Well parents, it’s beautiful outside here, and I will admit that, even as a grown adult with self-discipline, I am hard pressed not to ditch this basement office and leave a note on the door that says, “Find me in the Quad.” I bet some of you feel the same. If we feel that way, imagine how very little motivation your students have to sit in a classroom and listen,participate, and take notes. Yeah. That much.
The thing is, this is the time of the semester when it’s really important for students to stay focused–a lot of critical things can happen in the next couple weeks. Most students will take the last test before the final exam, or finish the last assignment before the big paper is due, and then spend the next couple weeks in class preparing for the huge amount of material that will be on the final (this varies by student and major, of course, but it’s usually some permutation of that general scenario). At the same time their last bit of performance is important, they seem to rapidly lose motivation and interest. I think the guys in the math or science department would call this relationship inversely proportionate, yes? Meaning as one thing gets bigger, the related thing wanes away. Dern. What now?

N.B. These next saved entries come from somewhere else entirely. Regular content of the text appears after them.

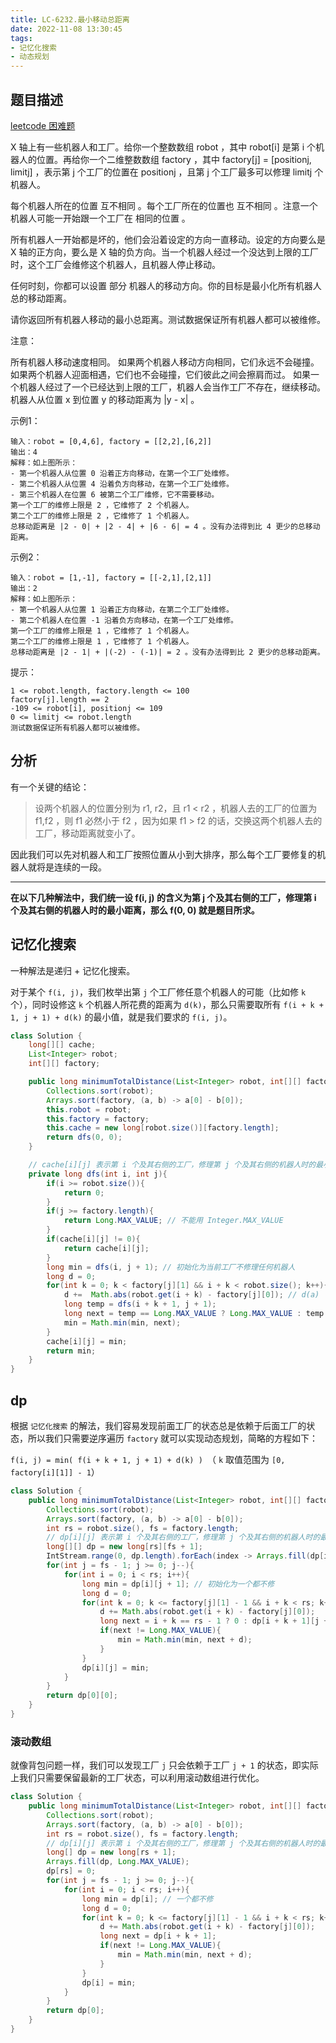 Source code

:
 ```yaml
---
title: LC-6232.最小移动总距离
date: 2022-11-08 13:30:45
tags:
- 记忆化搜索
- 动态规划
---
```


## 题目描述
[leetcode 困难题](https://leetcode.cn/problems/minimum-total-distance-traveled/)

X 轴上有一些机器人和工厂。给你一个整数数组 robot ，其中 robot[i] 是第 i 个机器人的位置。再给你一个二维整数数组 factory ，其中 factory[j] = [positionj, limitj] ，表示第 j 个工厂的位置在 positionj ，且第 j 个工厂最多可以修理 limitj 个机器人。

每个机器人所在的位置 互不相同 。每个工厂所在的位置也 互不相同 。注意一个机器人可能一开始跟一个工厂在 相同的位置 。

所有机器人一开始都是坏的，他们会沿着设定的方向一直移动。设定的方向要么是 X 轴的正方向，要么是 X 轴的负方向。当一个机器人经过一个没达到上限的工厂时，这个工厂会维修这个机器人，且机器人停止移动。

任何时刻，你都可以设置 部分 机器人的移动方向。你的目标是最小化所有机器人总的移动距离。

请你返回所有机器人移动的最小总距离。测试数据保证所有机器人都可以被维修。

注意：

所有机器人移动速度相同。
如果两个机器人移动方向相同，它们永远不会碰撞。
如果两个机器人迎面相遇，它们也不会碰撞，它们彼此之间会擦肩而过。
如果一个机器人经过了一个已经达到上限的工厂，机器人会当作工厂不存在，继续移动。
机器人从位置 x 到位置 y 的移动距离为 |y - x| 。

示例1：
```
输入：robot = [0,4,6], factory = [[2,2],[6,2]]
输出：4
解释：如上图所示：
- 第一个机器人从位置 0 沿着正方向移动，在第一个工厂处维修。
- 第二个机器人从位置 4 沿着负方向移动，在第一个工厂处维修。
- 第三个机器人在位置 6 被第二个工厂维修，它不需要移动。
第一个工厂的维修上限是 2 ，它维修了 2 个机器人。
第二个工厂的维修上限是 2 ，它维修了 1 个机器人。
总移动距离是 |2 - 0| + |2 - 4| + |6 - 6| = 4 。没有办法得到比 4 更少的总移动距离。
```

示例2：
```
输入：robot = [1,-1], factory = [[-2,1],[2,1]]
输出：2
解释：如上图所示：
- 第一个机器人从位置 1 沿着正方向移动，在第二个工厂处维修。
- 第二个机器人在位置 -1 沿着负方向移动，在第一个工厂处维修。
第一个工厂的维修上限是 1 ，它维修了 1 个机器人。
第二个工厂的维修上限是 1 ，它维修了 1 个机器人。
总移动距离是 |2 - 1| + |(-2) - (-1)| = 2 。没有办法得到比 2 更少的总移动距离。
```

提示：
```
1 <= robot.length, factory.length <= 100
factory[j].length == 2
-109 <= robot[i], positionj <= 109
0 <= limitj <= robot.length
测试数据保证所有机器人都可以被维修。
```
## 分析
有一个关键的结论：
> 设两个机器人的位置分别为 r1, r2，且 r1 < r2 ，机器人去的工厂的位置为 f1,f2 ，则 f1 必然小于 f2 ，因为如果 f1 > f2 的话，交换这两个机器人去的工厂，移动距离就变小了。

因此我们可以先对机器人和工厂按照位置从小到大排序，那么每个工厂要修复的机器人就将是连续的一段。

---

**在以下几种解法中，我们统一设 f(i, j) 的含义为第 j 个及其右侧的工厂，修理第 i 个及其右侧的机器人时的最小距离，那么 f(0, 0) 就是题目所求。**
## 记忆化搜索
一种解法是递归 + 记忆化搜索。

对于某个 `f(i, j)`，我们枚举出第 `j` 个工厂修任意个机器人的可能（比如修 `k` 个），同时设修这 `k` 个机器人所花费的距离为 `d(k)`，那么只需要取所有 `f(i + k + 1, j + 1) + d(k)` 的最小值，就是我们要求的 `f(i, j)`。
```Java
class Solution {
    long[][] cache;
    List<Integer> robot;
    int[][] factory;

    public long minimumTotalDistance(List<Integer> robot, int[][] factory) {
        Collections.sort(robot);
        Arrays.sort(factory, (a, b) -> a[0] - b[0]);
        this.robot = robot;
        this.factory = factory;
        this.cache = new long[robot.size()][factory.length];
        return dfs(0, 0);
    }

    // cache[i][j] 表示第 i 个及其右侧的工厂，修理第 j 个及其右侧的机器人时的最小距离
    private long dfs(int i, int j){
        if(i >= robot.size()){
            return 0;
        }
        if(j >= factory.length){
            return Long.MAX_VALUE; // 不能用 Integer.MAX_VALUE
        }
        if(cache[i][j] != 0){
            return cache[i][j];
        }
        long min = dfs(i, j + 1); // 初始化为当前工厂不修理任何机器人
        long d = 0; 
        for(int k = 0; k < factory[j][1] && i + k < robot.size(); k++){
            d +=  Math.abs(robot.get(i + k) - factory[j][0]); // d(a)
            long temp = dfs(i + k + 1, j + 1);
            long next = temp == Long.MAX_VALUE ? Long.MAX_VALUE : temp + d; //防止溢出
            min = Math.min(min, next);
        }
        cache[i][j] = min;
        return min;
    }
}
```
## dp
根据 `记忆化搜索` 的解法，我们容易发现前面工厂的状态总是依赖于后面工厂的状态，所以我们只需要逆序遍历 `factory` 就可以实现动态规划，简略的方程如下：

`f(i, j) = min( f(i + k + 1, j + 1) + d(k) ) `（ `k` 取值范围为 `[0, factory[i][1]] - 1`）
```Java
class Solution {
    public long minimumTotalDistance(List<Integer> robot, int[][] factory) {
        Collections.sort(robot);
        Arrays.sort(factory, (a, b) -> a[0] - b[0]);
        int rs = robot.size(), fs = factory.length;
        // dp[i][j] 表示第 i 个及其右侧的工厂，修理第 j 个及其右侧的机器人时的最小距离
        long[][] dp = new long[rs][fs + 1];
        IntStream.range(0, dp.length).forEach(index -> Arrays.fill(dp[index], Long.MAX_VALUE));
        for(int j = fs - 1; j >= 0; j--){
            for(int i = 0; i < rs; i++){
                long min = dp[i][j + 1]; // 初始化为一个都不修
                long d = 0;
                for(int k = 0; k <= factory[j][1] - 1 && i + k < rs; k++){
                    d += Math.abs(robot.get(i + k) - factory[j][0]);
                    long next = i + k == rs - 1 ? 0 : dp[i + k + 1][j + 1] ;
                    if(next != Long.MAX_VALUE){
                        min = Math.min(min, next + d);
                    }
                }
                dp[i][j] = min;
            }
        }
        return dp[0][0];
    }
}
```

### 滚动数组
就像背包问题一样，我们可以发现工厂 `j` 只会依赖于工厂 `j + 1` 的状态，即实际上我们只需要保留最新的工厂状态，可以利用滚动数组进行优化。
```Java
class Solution {
    public long minimumTotalDistance(List<Integer> robot, int[][] factory) {
        Collections.sort(robot);
        Arrays.sort(factory, (a, b) -> a[0] - b[0]);
        int rs = robot.size(), fs = factory.length;
        // dp[i][j] 表示第 i 个及其右侧的工厂，修理第 j 个及其右侧的机器人时的最小距离
        long[] dp = new long[rs + 1];
        Arrays.fill(dp, Long.MAX_VALUE);
        dp[rs] = 0;
        for(int j = fs - 1; j >= 0; j--){
            for(int i = 0; i < rs; i++){
                long min = dp[i]; // 一个都不修
                long d = 0;
                for(int k = 0; k <= factory[j][1] - 1 && i + k < rs; k++){
                    d += Math.abs(robot.get(i + k) - factory[j][0]);
                    long next = dp[i + k + 1];
                    if(next != Long.MAX_VALUE){
                        min = Math.min(min, next + d);
                    }
                }
                dp[i] = min;
            }
        }
        return dp[0];
    }
}
```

Keep checking in with your students about what they have going on, but don’t go overboard. I think we have all experienced those times when we try so hard to encourage a student to do something that we start hovering or pushing, and then the student is even less likely to listen and take our advice.
Talk to your student about finals–how many have you got? when are they? which will be hardest? how will you strategize for it? (All this info is in course syllabi and online).Encourage him or her to look forward to something fun after finals week and grades, but not so much so that all your student can think about is that new car/puppy/trip coming up, and loses focus on right now.

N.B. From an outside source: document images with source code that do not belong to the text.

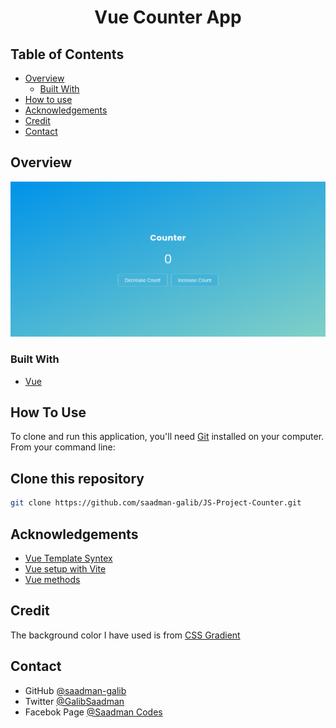 <h1 align="center">Vue Counter App</h1>

## Table of Contents

- [Overview](#overview)
  - [Built With](#built-with)
- [How to use](#how-to-use)
- [Acknowledgements](#acknowledgements)
- [Credit](#credit)
- [Contact](#contact)

## Overview

![screenshot](./src/assets/README.png)



### Built With

- [Vue](#built-with)

## How To Use

To clone and run this application, you'll need [Git](https://git-scm.com) installed on your computer. From your command line:
## Clone this repository
```bash
git clone https://github.com/saadman-galib/JS-Project-Counter.git
```


## Acknowledgements

- [Vue Template Syntex](#acknowledgements)
- [Vue setup with Vite](#acknowledgements)
- [Vue methods](#acknowledgements)

## Credit
The background color I have used is from [CSS Gradient](https://cssgradient.io/)

## Contact

- GitHub [@saadman-galib](https://www.github.com/saadman-galib)
- Twitter [@GalibSaadman](https://www.twitter.com/GalibSaadman)
- Facebok Page [@Saadman Codes](https://www.facebook.com/saadman.codes/) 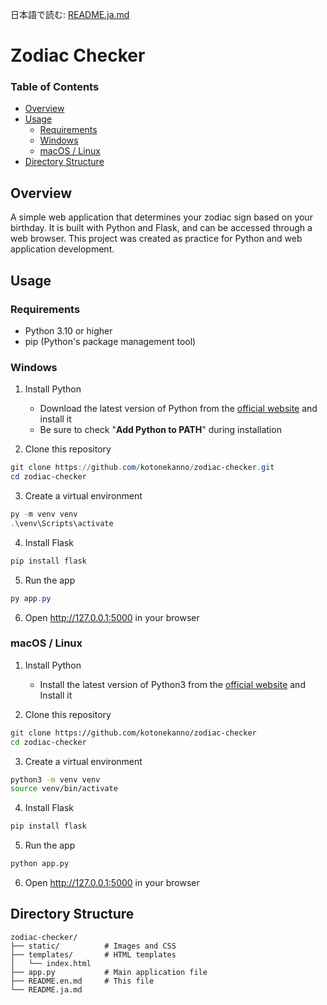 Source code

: 日本語で読む: [README.ja.md](README.ja.md)

# Zodiac Checker

### Table of Contents

- [Overview](#overview)
- [Usage](#usage)
  - [Requirements](#requirements)
  - [Windows](#windows)
  - [macOS / Linux](#macos--linux)
- [Directory Structure](#directory-structure)

## Overview

A simple web application that determines your zodiac sign based on your birthday.
It is built with Python and Flask, and can be accessed through a web browser.
This project was created as practice for Python and web application development.

## Usage

### Requirements

- Python 3.10 or higher
- pip (Python's package management tool)

### Windows

1. Install Python

   - Download the latest version of Python from the [official website](https://www.python.org/downloads/) and install it
   - Be sure to check "**Add Python to PATH**" during installation

2. Clone this repository

  ```powershell
  git clone https://github.com/kotonekanno/zodiac-checker.git
  cd zodiac-checker
  ```

3. Create a virtual environment

  ```powershell
  py -m venv venv
  .\venv\Scripts\activate
  ```

4. Install Flask

  ```powershell
  pip install flask
  ```

5. Run the app

  ```powershell
  py app.py
  ```

6. Open http://127.0.0.1:5000 in your browser


### macOS / Linux

1. Install Python
   - Install the latest version of Python3 from the [official website](https://www.python.org/downloads/) and Install it

2. Clone this repository

  ```bash
  git clone https://github.com/kotonekanno/zodiac-checker
  cd zodiac-checker
  ```

3. Create a virtual environment

  ```bash
  python3 -m venv venv
  source venv/bin/activate
  ```

4. Install Flask

  ```bash
  pip install flask
  ```

5. Run the app

```bash
python app.py
```

6. Open http://127.0.0.1:5000 in your browser


## Directory Structure

```
zodiac-checker/
├── static/          # Images and CSS
├── templates/       # HTML templates
│   └── index.html  
├── app.py           # Main application file
├── README.en.md     # This file
└── README.ja.md     
```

Mention how little time is left (less than twenty days of class) and have discussions with your student in which you break that down, so it doesn’t seem so long and intimidating: “Easter is next week, and that’s only a few days, then after that you have (insert fun time here) and (insert work/study time here) which should help the time go by fast. It’s not that long at all!”

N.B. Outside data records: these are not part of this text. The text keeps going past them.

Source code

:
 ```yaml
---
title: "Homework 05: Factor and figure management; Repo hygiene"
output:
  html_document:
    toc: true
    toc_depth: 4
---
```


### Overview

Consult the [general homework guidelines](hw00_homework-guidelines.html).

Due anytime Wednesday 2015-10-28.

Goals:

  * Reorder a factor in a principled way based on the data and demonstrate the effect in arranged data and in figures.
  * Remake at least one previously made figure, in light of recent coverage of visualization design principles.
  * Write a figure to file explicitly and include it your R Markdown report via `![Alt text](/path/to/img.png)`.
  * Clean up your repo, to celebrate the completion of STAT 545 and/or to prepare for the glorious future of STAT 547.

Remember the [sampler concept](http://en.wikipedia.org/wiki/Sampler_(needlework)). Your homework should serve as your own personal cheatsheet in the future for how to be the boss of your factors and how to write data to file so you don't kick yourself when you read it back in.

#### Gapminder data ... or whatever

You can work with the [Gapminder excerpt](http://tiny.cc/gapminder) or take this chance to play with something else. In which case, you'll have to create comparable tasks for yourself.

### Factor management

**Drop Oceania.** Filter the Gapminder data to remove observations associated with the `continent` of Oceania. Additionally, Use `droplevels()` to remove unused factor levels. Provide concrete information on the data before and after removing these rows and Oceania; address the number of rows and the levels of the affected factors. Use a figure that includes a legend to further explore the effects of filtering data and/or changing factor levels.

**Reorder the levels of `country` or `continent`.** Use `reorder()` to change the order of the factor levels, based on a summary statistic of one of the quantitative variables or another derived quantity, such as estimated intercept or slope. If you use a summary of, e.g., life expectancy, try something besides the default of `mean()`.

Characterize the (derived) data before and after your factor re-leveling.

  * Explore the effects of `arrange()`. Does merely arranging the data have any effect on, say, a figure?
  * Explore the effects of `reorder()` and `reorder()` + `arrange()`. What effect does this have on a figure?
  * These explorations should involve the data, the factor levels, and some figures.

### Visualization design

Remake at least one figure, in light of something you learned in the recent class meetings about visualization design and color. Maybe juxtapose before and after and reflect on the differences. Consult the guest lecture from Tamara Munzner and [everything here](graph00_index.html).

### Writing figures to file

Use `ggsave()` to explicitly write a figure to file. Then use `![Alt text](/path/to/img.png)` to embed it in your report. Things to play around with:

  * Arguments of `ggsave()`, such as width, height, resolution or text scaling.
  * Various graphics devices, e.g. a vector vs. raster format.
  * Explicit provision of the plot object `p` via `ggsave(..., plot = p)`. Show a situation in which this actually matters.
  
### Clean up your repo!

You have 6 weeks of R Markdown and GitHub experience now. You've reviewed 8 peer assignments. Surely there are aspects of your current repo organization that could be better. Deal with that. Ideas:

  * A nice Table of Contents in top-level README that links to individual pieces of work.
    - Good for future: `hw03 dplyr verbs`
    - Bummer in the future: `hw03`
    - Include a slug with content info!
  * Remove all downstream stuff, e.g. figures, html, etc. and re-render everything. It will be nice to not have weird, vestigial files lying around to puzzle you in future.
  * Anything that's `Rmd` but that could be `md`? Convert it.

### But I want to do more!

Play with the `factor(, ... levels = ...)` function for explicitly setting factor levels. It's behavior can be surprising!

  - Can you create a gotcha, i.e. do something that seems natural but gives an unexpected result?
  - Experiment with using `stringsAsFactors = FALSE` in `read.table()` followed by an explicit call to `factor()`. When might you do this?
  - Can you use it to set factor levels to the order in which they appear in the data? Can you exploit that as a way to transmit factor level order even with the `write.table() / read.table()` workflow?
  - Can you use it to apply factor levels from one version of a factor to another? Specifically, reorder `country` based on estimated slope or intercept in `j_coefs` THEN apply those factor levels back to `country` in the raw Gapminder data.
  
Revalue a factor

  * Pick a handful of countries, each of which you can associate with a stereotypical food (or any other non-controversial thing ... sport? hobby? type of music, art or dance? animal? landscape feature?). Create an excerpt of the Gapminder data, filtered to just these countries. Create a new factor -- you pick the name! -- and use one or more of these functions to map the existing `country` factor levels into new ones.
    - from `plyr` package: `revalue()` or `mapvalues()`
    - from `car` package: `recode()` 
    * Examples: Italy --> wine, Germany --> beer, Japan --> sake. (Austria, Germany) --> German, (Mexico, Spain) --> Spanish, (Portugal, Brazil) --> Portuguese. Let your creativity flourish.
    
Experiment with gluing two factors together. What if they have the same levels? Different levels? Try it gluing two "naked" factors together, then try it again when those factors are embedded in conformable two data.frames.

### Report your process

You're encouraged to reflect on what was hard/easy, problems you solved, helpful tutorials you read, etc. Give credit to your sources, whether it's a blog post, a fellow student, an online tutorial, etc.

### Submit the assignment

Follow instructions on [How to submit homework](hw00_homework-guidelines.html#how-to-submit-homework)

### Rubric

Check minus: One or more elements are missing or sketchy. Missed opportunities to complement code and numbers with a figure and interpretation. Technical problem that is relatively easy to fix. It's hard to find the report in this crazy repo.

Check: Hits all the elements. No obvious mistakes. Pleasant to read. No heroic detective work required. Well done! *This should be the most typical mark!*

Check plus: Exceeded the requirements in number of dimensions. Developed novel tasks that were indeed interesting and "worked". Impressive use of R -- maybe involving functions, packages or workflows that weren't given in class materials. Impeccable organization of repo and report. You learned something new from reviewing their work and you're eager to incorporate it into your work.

Send your student encouraging notes/pictures/facebook messages/emails/USPS mail etc.We actually do this for the freshmen. At this time of year, we collect pictures of their entire freshman year, and then make a cool collage video, so the whole class has access to a video scrapbook of the first year. This reminds them how good and excited they felt when starting college, and why they did it in the first place; it helps them briefly reflect on what they’ve accomplished this year and bolster their motivation.
If your student has had a rough year, now is probably not the time to have a “post-mortem” conversation about everything. Be firm, but encouraging, and make your expectations clear and unwavering. After grades come out, then you can sit down, re-evaluate, and set goals and boundaries for next year. But flying off the handle or dissecting it now is only going to worsen things.
As they get all stressed out, I will share with some of my mom’s favorite advice to me when I neared the end of a ragged semester at BU.
1) Very few things don’t look better after a hot shower and a good night’s sleep.
2) If you’re stressed about something, take action on it. Don’t just sit around stressing.
3) Will this be important in five years? No? Then it’s not really worth this much stress, is it?
4) It’ll all come out in the wash.
5) One day at a time.
Good luck! It’s almost over (again).